Most legal technicalities landlords need to worry about have to do with the Fair Housing Act. It is easy to win a Rent and Possession lawsuit, but discrimination suits can follow. Since the technicalities can range from small to obvious, here is a list of 10 technicalities for landlords to be aware of.


Advertising is the prime method for landlords to find tenants, and in order to remain compliant with the Fair Housing Act, they have to worry about technicalities even at this phase. The advertisement should never even hint at what kind of a tenant a landlord is hoping to find. It should only accurately describe the property and amenities. The end of the advertisement should include a statement about how there is no discrimination and the fair housing logo.

Avoid Accusations of Steering

Steering happens when a landlord tries to get a resident to take a unit in a specific area of the apartment complex through subtle or outright hints. In order to avoid steering claims, the entire property should be shown, and if the landlord or the property management company intends to rent to the prospective tenant, then the tenant should decide which available property to occupy. Finally, the landlord should present only the facts about the rental community and property and omit any information regarding potential neighbors or residents.

Screening Application Technicalities

Claims about fair housing frequently arise because of the screening and application process. Think out the written policy carefully. It should only include rental criteria, occupancy guidelines, and an availability policy. A landlord should never question or hint at mental or physical disabilities on an application.

Occupancy Standards

Due to a HUD memo in 1991, Congress enacted a rule that two people per bedroom was acceptable and standard, but this is not a hard and fast rule. Depending on the size of the rooms and the property layout, the figure can be altered and successfully argued in court.
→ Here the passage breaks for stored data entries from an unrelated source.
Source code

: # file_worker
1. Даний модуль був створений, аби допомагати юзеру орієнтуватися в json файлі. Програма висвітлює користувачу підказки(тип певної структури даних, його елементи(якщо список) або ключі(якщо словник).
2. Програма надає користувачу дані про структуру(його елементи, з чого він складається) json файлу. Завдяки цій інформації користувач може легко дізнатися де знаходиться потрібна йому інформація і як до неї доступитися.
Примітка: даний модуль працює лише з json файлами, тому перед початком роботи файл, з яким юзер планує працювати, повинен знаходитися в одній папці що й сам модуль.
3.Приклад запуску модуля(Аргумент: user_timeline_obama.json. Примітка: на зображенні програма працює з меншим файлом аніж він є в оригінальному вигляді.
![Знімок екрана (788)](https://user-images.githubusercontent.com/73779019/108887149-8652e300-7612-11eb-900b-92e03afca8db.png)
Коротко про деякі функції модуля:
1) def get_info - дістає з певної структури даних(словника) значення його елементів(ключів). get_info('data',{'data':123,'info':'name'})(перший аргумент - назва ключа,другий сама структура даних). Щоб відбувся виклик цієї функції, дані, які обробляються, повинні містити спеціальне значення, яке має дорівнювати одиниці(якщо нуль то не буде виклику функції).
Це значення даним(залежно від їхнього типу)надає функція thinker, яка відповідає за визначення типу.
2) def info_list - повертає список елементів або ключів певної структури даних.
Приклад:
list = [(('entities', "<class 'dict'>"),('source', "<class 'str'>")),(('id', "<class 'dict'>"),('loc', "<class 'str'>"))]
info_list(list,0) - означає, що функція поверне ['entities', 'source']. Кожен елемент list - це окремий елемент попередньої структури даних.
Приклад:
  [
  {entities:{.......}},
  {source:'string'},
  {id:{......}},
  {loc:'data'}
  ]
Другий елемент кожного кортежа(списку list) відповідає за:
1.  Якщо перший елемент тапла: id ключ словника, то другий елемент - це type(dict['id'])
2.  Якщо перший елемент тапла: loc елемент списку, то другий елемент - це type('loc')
Also, there are experts who say infants do not count toward occupancy standards.

Reasonable Accommodations

Landlords should never assume they have to make reasonable accommodations for certain tenants. It should only be taken under advisement at the resident’s request. If the landlord assumes an accommodation is needed and makes the accommodation before the resident makes a formal request, then they are open to a discrimination claim.

Setting Apartment Rules

Setting unit rules is acceptable and advised, but the language used should be simple and non-discriminatory. Using terms like residents or guests is acceptable, but targeting age groups by even saying the word “children” can be viewed as discriminatory. Some terms are acceptable when safety is at stake, but state and local laws should be consulted. Finally, the landlord or property management company should make sure the rules are enforced uniformly.

Reasonable Modifications

Landlords can require a resident to pay for and remove any modifications made to the property. Where a lot of landlords get into trouble is some modifications residents ask to make are already federal law. Making residents pay for a modification already required by federal law is a serious breach in fair housing. Landlords should check where the financial liability falls for any requested modification.

Record Keeping

Property management companies should keep records of current, past, and possible residents. Also, all calls from prospective residents should be logged, even if they never show up to view the property. In addition to those records, all applications should be kept whether they are denied or accepted. This helps keep the landlord compliant with changes to fair housing laws, and the landlord would have plenty of evidence showing no discrimination ever took place to produce in the event of a discrimination claim.

Proper Employee Training

Landlords should make sure there is a written policy explicitly outlining what is considered harassment, especially sexual harassment. Anytime a new employee joins the staff or a new property management company takes over, a training meeting should take place regarding fair housing laws, the consequences of violations by employees and consequences to the landlord and property management company if an employee commits a violation. If you are doing landlord duties on your own, now is the time to ask yourself, do you need to hire a property management company? They can keep records for you and make sure all files are properly stored.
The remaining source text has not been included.